MIO ZIO VISTO DA VICINO

Mio zio, fratello di mio padre, è sempre vissuto nella nostra famiglia: io e mio fratello gli siamo cresciuti vicino. Potevamo seguirlo con il nostro cane nelle passeggiate che si facevano durante la buona stagione: camminavamo insieme attraverso i prati e lungo il margine dei boschi, mentre lo zio ci faceva imparare il nome delle piante, oppure ci faceva osservare le impronte lasciate sul terreno da qualche animale selvatico. Per orientarci, ci spiegava che era facile trovare la direzione nord cercando sulla corteccia degli alberi più vecchi la parte scura e muschiosa.
Ci piaceva la sua compagnia perché dimostrava di amare e conoscere bene la natura. Quando si incontrava sulla strada di campagna qualche chiocciola che correva il rischio di essere schiacciata, la raccoglieva e la posava al sicuro tra l'erba. Durante le nostre passeggiate ci raccontava anche della sua infanzia trascorsa facendo il pastore: doveva badare ad una piccola mandria di mucche, alzandosi all'alba e trascorrendo tutta la giornata all'aperto, nei boschi. Mentre le bestie pascolavano tranquille, utilizzava la corteccia degli alberi come superficie per disegnare incidendovi con un coltellino figure di animali. Ancora oggi su un vecchio faggio nel bosco presso l'abitato di Godenzo si può vedere l'immagine di un capriolo con la data (maggio 1935) e il nome del giovane autore.
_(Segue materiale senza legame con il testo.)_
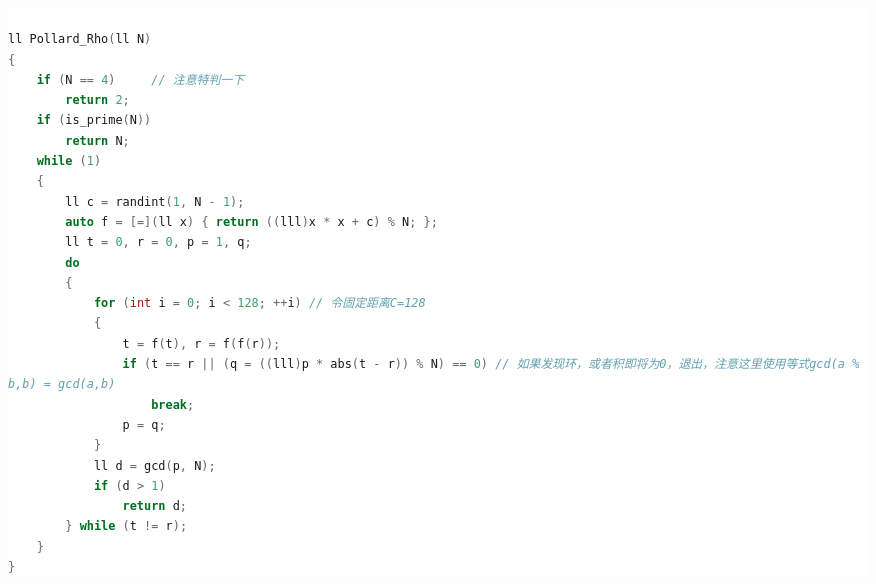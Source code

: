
 ```cpp

ll Pollard_Rho(ll N)
{
    if (N == 4)     // 注意特判一下
        return 2;
    if (is_prime(N))
        return N;
    while (1)
    {
        ll c = randint(1, N - 1);
        auto f = [=](ll x) { return ((lll)x * x + c) % N; };
        ll t = 0, r = 0, p = 1, q;
        do
        {
            for (int i = 0; i < 128; ++i) // 令固定距离C=128
            {
                t = f(t), r = f(f(r));
                if (t == r || (q = ((lll)p * abs(t - r)) % N) == 0) // 如果发现环，或者积即将为0，退出，注意这里使用等式gcd(a % b,b) = gcd(a,b)
                    break;
                p = q;
            }
            ll d = gcd(p, N);
            if (d > 1)
                return d;
        } while (t != r);
    }
}
```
Ogni mattina andava a dipingere in un vecchio edificio situato al lato opposto del paese rispetto a dove si trovava la casa dove abitavamo. Un tempo esso ospitava le scuole elementari: mostrava ovunque i segni dell'abbandono, i muri erano scrostati e, tra le crepe delle antiche scale in pietra, cresceva qualche ciuffo d'erba. All'interno lo spazio era diviso in due grandi stanze dal soffitto molto alto e dotate ciascuna di cinque enormi finestre dalle quali filtrava un'ottima luce diffusa. Nella stanza in cui lo zio dipingeva, esposta a nord, c'era una bella stufa in maiolica, grande quanto un armadio; alle pareti erano appoggiati lunghi tavoli con riviste, libri e una grande quantità di rotoli di carta da disegno, mentre sotto trovavano posto tante tele nuove, barattoli di vernice e di trementina. Le pareti erano ricoperte di quadri e di disegni che mio zio aveva fatto da giovane e che non erano in vendita. L'altra stanza, esposta a sud, serviva da deposito dei quadri finiti, che in parte erano appoggiati al muro in esposizione.
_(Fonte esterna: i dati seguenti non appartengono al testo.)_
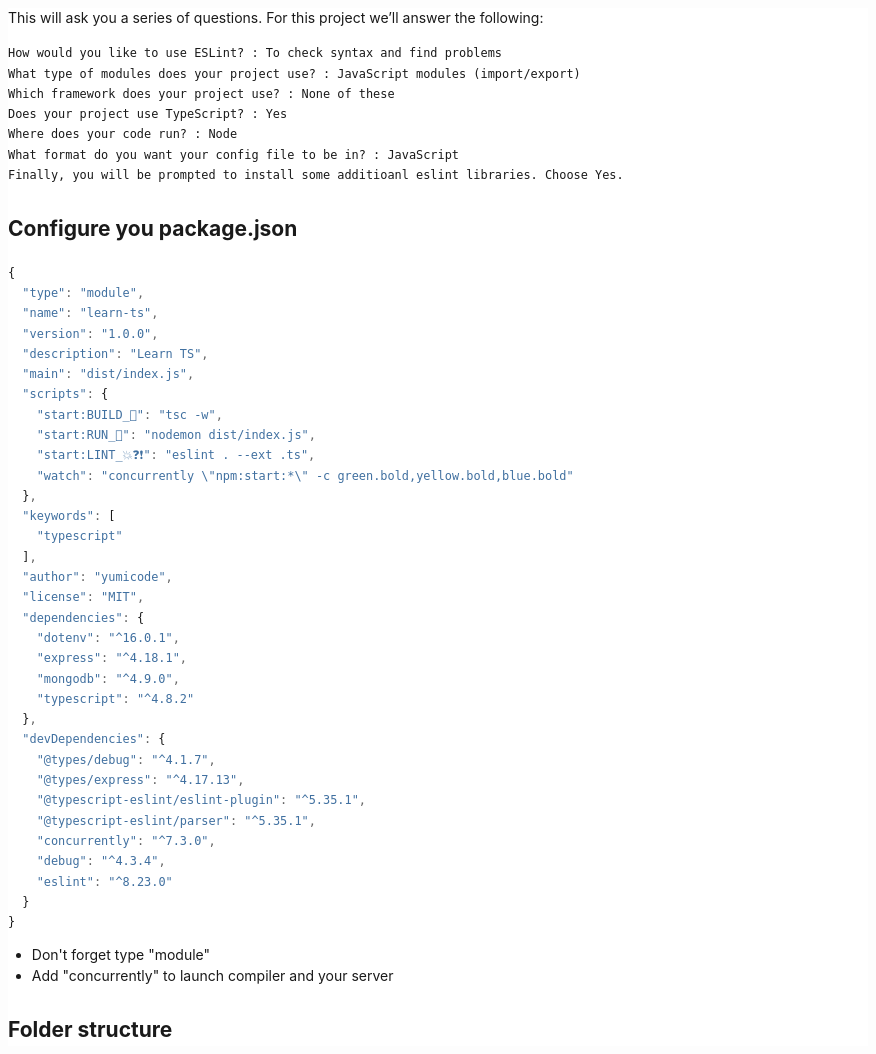 This will ask you a series of questions. For this project we’ll answer the following:

    How would you like to use ESLint? : To check syntax and find problems
    What type of modules does your project use? : JavaScript modules (import/export)
    Which framework does your project use? : None of these
    Does your project use TypeScript? : Yes
    Where does your code run? : Node
    What format do you want your config file to be in? : JavaScript
    Finally, you will be prompted to install some additioanl eslint libraries. Choose Yes.

## Configure you package.json

```js
{
  "type": "module",
  "name": "learn-ts",
  "version": "1.0.0",
  "description": "Learn TS",
  "main": "dist/index.js",
  "scripts": {
    "start:BUILD_🏰": "tsc -w",
    "start:RUN_🚀": "nodemon dist/index.js",
    "start:LINT_💥❓❗": "eslint . --ext .ts",
    "watch": "concurrently \"npm:start:*\" -c green.bold,yellow.bold,blue.bold"
  },
  "keywords": [
    "typescript"
  ],
  "author": "yumicode",
  "license": "MIT",
  "dependencies": {
    "dotenv": "^16.0.1",
    "express": "^4.18.1",
    "mongodb": "^4.9.0",
    "typescript": "^4.8.2"
  },
  "devDependencies": {
    "@types/debug": "^4.1.7",
    "@types/express": "^4.17.13",
    "@typescript-eslint/eslint-plugin": "^5.35.1",
    "@typescript-eslint/parser": "^5.35.1",
    "concurrently": "^7.3.0",
    "debug": "^4.3.4",
    "eslint": "^8.23.0"
  }
}

```

- Don't forget type "module"
- Add "concurrently" to launch compiler and your server

## Folder structure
Poiché non avevamo ancora il telefono (quasi tutto il paese si serviva di quello pubblico presso la "cooperativa", andavo volentieri dallo zio con qualche messaggio da parte della mamma relativo agli affari di casa. L'enorme porta dello studio era sprovvista di campanello e non veniva chiusa a chiave, così, essendo ancora piccola, dovevo appendermi alla maniglia con entrambe le mani ed abbassarla con forza, per riuscire ad aprirla.
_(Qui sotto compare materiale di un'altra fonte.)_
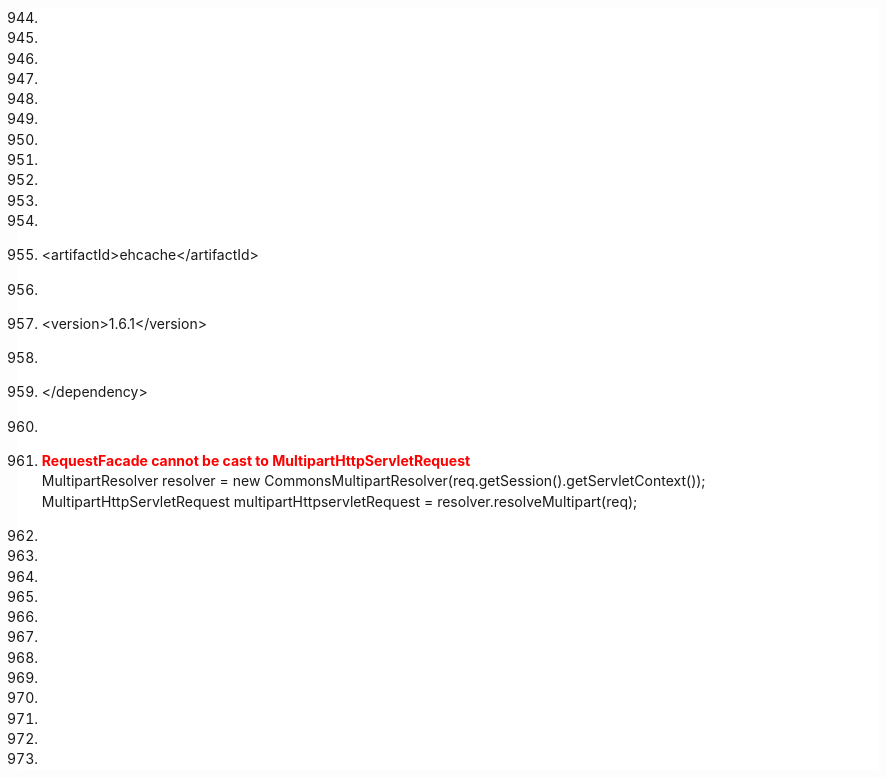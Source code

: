 944.  

945.  

946.  

947.  

948.  

949.  

950.  

951.  

952.  

953.  

954.  

955.  \<artifactId\>ehcache\</artifactId\>

956.  

957. \<version\>1.6.1\</version\>

958.  

959. \</dependency\>

960.  

961. **<span style="color:#ff0000;">RequestFacade cannot be cast to
    MultipartHttpServletRequest</span>**\
     MultipartResolver resolver = new
    CommonsMultipartResolver(req.getSession().getServletContext());\
     MultipartHttpServletRequest multipartHttpservletRequest =
    resolver.resolveMultipart(req);

962.  

963.  

964.  

965.  

966.  

967.  

968.  

969.  

970.  

971.  

972.  

973.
Entravo in silenzio e, timorosa di disturbare, mi affiancavo allo zio, che stava dipingendo, dalla parte della tavolozza, aspettando che fosse lui ad iniziare la conversazione. Di lì a poco infatti, per mettermi a mio agio, iniziava con qualche battuta che mi faceva ridere e così prendeva avvio il nostro dialogo.
Osservavo la sua abilità nel mescolare nuovi e, per me, impensabili colori che poi stendeva sulla tela: mi affascinava la grande tavolozza che reggeva con la sinistra, sulla quale erano disposti i colori puri che poi venivano mischiati con la spatola. A volte insistevo perché mi facesse usare il pennello per riempire qualche spazio bianco sulla tela e, di fronte alla mia eccessiva perseveranza, rimediavo una pennellata sul naso. Mi piaceva anche il forte profumo di trementina e dell'acqua ragia che stavano sul mobile vicino al cavalletto e che servivano per pulire i pennelli.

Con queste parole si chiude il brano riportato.